15 de noviembre de 2009

La Inmigración


De repente descubrimos la inseguridad.

No nos paramos a reflexionar sobre la educación alterada y la justicia ineficiente, buscamos responsables dentro de nuestra percepción actual inmediata, cómoda y miope, no reparamos en que la inmigración recala con otra educación y cultura y están abocados a la marginalidad por sus necesidades y por nuestra carencia de políticas adecuadas.

Nos sale el patriotismo, el yo inalterable que desemboca en antieuropeísmo, en antitodo excepto en antiombligo.

¿Que somos de la tierra, de los mares, de los bosques, del aire?

La inseguridad que percibimos se debe a muchas causas, si quisiéramos resumir podríamos decir que el principal motivo es alcanzar a toda costa el valor dinero que nos permitirá alcanzar acomodo en la vida (cubrir las necesidades básicas, alcanzar cierta libertad, manejarnos en la justicia, obtener formación, acceder al trabajo, etc.).

Todo ha sido reconvertido a valor dinero.

Por la educación alterada invariada cuando todo su entorno ha variado y por la justicia ineficiente que promete lo que no puede hacer.

Pensemos en un inmigrante que llega a Europa. Tiene carencias de necesidades básicas e intenta cubrirlas. Ofrece sus manos para trabajar, ofrece su cerebro para colaborar, su cuerpo, si es necesario, para prostituir, lo que sea en función de su necesidad por alcanzar el valor dinero y así paliar sus necesidades.

Si lo frustramos en sus intenciones, no consiguiendo trabajo, persiguiéndolo por su falta de papeles, que esperamos que haga. Pasará al estadio siguiente en base a la premura de satisfacer sus necesidades, esconderse y comer. Anulará sus valores de conciencia o hará valer los valores de su educación y mendigará y robará y atracará.

¿Qué nos sorprende?.

Si creamos políticas de inmigración, hay trabajo para los de allá y paro para los de aquí (paradoja trabajo – paro). Darles facilidades para integrar su cultura en la nuestra con formación.

Si invertimos en sus países, por interés egoísta nuestro y por humanidad, por política global para intentar minimizar el éxodo y darle sentido a su vida en sus orígenes.

Sin embargo evitamos que vengan poniéndole puertas al campo y diques al mar. Nos esforzamos en invertir en mas seguridad en nuestras fronteras, mas verjas, mas requisitos. Igual que en nuestra vivienda, pero el problema no lo solucionamos. Están ahí fuera con todo el tiempo del mundo, esperando.

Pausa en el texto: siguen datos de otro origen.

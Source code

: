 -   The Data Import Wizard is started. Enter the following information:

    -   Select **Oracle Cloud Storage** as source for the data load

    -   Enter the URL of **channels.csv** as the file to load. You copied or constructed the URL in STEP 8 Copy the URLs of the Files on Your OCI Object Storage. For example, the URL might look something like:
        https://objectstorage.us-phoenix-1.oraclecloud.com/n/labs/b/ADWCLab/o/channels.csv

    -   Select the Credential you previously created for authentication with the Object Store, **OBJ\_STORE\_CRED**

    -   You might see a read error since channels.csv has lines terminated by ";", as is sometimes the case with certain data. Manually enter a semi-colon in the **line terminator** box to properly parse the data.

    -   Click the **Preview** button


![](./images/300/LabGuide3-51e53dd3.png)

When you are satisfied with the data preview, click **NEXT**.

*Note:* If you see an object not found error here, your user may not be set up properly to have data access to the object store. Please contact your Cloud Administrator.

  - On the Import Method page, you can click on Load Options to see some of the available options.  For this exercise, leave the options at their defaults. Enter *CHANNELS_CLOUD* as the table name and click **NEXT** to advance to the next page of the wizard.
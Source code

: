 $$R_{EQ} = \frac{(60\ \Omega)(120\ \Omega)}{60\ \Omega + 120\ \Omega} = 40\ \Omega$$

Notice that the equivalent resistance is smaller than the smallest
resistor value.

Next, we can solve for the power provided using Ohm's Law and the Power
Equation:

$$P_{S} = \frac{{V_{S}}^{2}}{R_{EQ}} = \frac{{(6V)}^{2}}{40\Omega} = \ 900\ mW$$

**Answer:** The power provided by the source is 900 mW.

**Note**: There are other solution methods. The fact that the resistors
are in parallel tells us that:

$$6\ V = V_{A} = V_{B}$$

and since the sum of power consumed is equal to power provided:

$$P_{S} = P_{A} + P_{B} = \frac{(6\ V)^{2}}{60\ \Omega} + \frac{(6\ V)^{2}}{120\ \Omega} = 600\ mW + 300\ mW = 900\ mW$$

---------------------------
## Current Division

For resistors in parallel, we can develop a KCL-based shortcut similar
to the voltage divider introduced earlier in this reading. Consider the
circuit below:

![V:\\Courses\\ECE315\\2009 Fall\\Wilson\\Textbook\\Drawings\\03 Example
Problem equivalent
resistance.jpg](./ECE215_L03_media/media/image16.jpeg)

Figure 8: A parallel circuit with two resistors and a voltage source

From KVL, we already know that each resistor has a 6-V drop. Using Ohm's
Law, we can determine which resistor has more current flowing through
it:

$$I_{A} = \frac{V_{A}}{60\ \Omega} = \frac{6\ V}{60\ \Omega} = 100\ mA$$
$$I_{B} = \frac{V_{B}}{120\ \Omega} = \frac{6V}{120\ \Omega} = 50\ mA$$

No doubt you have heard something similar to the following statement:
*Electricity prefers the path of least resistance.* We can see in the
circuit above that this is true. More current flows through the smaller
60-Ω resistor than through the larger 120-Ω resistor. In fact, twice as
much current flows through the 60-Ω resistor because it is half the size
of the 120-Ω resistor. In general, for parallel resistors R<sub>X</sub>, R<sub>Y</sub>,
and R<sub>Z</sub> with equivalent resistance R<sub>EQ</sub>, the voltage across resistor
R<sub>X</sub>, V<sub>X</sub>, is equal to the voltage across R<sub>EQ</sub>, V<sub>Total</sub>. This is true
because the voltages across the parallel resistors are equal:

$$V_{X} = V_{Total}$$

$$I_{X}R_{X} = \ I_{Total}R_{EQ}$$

El valor dinero lo invade todo, las tareas domésticas que de momento se han librado de su conversión se están tambaleando para acabar al fin a ese valor.

No podemos vivir sin dinero, si bien este comodín tiene aspectos positivos sobre todo como control y medida de otros valores, también tiene sus aspectos negativos por exceso, como acceder a otros valores sin cultura y formación del mismo (los nuevos ricos, el saber estar en este valor, al que se llega simplemente por el dinero).

Así como cualquier norma, artículo de reglamento o código. El artículo de ley es deseable que tenga adjunto el espíritu que decidió su formulación, también es deseable que el valor intrínseco de los valores que es su espíritu esté presente en los mismos, su carencia los desvirtúa y degrada perdiendo en ocasiones todo su sentido.